Archimetis Raises $11.5M for Industrial AI
San Francisco-based startup Archimetis has raised $11.5 million to develop its AI-powered operational reasoning system for industrial automation. The company aims to deliver measurable operational impact by helping factories and warehouses optimize workflows and reduce downtime. The funding indicates investor interest in AI platforms with direct applications in industrial settings.

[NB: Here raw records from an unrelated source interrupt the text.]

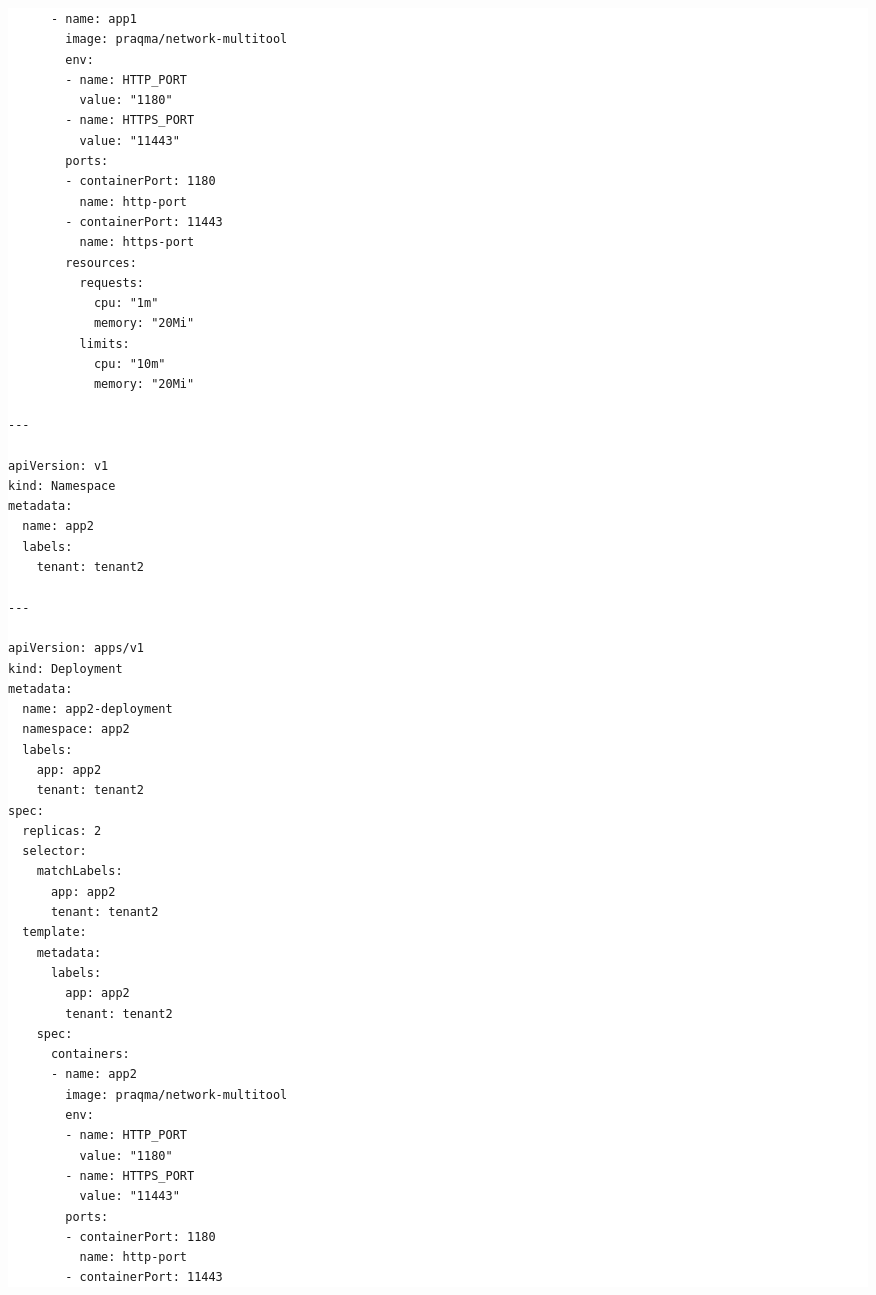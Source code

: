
 ```
      - name: app1
        image: praqma/network-multitool
        env:
        - name: HTTP_PORT
          value: "1180"
        - name: HTTPS_PORT
          value: "11443"
        ports:
        - containerPort: 1180
          name: http-port
        - containerPort: 11443
          name: https-port
        resources:
          requests:
            cpu: "1m"
            memory: "20Mi"
          limits:
            cpu: "10m"
            memory: "20Mi"

---

apiVersion: v1
kind: Namespace
metadata:
  name: app2
  labels:
    tenant: tenant2

---

apiVersion: apps/v1
kind: Deployment
metadata:
  name: app2-deployment
  namespace: app2
  labels:
    app: app2
    tenant: tenant2
spec:
  replicas: 2
  selector:
    matchLabels:
      app: app2
      tenant: tenant2
  template:
    metadata:
      labels:
        app: app2
        tenant: tenant2
    spec:
      containers:
      - name: app2
        image: praqma/network-multitool
        env:
        - name: HTTP_PORT
          value: "1180"
        - name: HTTPS_PORT
          value: "11443"
        ports:
        - containerPort: 1180
          name: http-port
        - containerPort: 11443
```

- The recent funding round was led by Inspired Capital, with participation from Homebrew, MCJ, Borusan Ventures, and Incite. Several notable angel investors with backgrounds at Google also participated, including Jeff Dean, Matt Rogers, and John Giannandrea. - Archimetis's core technology is an "operational reasoning system" that utilizes large language models (LLMs) combined with proprietary scenario modeling and multi-modal sensor integration to diagnose inefficiencies and recommend operational improvements in industrial settings. - The company's technology builds upon breakthroughs from Google DeepMind's AlphaCode, a system designed for complex problem-solving and code generation, adapting it for industrial process optimization. - Co-founder and CEO Paul Manwell previously spent five years as chief of staff to Google CEO Sundar Pichai and held leadership roles in product management for Google's developer tools and growth services. He holds a bachelor's in Mechanical Engineering from Rice University and an MBA from INSEAD. - Co-founder Aaron Brown is a former Senior Director of Product Management at Google, with experience across a range of products including search, healthcare, and developer tools. He holds a PhD from UC Berkeley where his research focused on system dependability and the interaction between large-scale systems and human operators. - The company is initially targeting the energy, chemicals, and metals industries. Early pilot programs, including one with a steel pipe plant in Houston, are aiming for a 15-30% reduction in unplanned downtime and a 12% improvement in energy efficiency. - The platform is designed to augment human operators, not replace them. It functions as a reasoning agent that understands the context of industrial processes, evaluates trade-offs, and suggests actions to balance efficiency, safety, and emissions targets.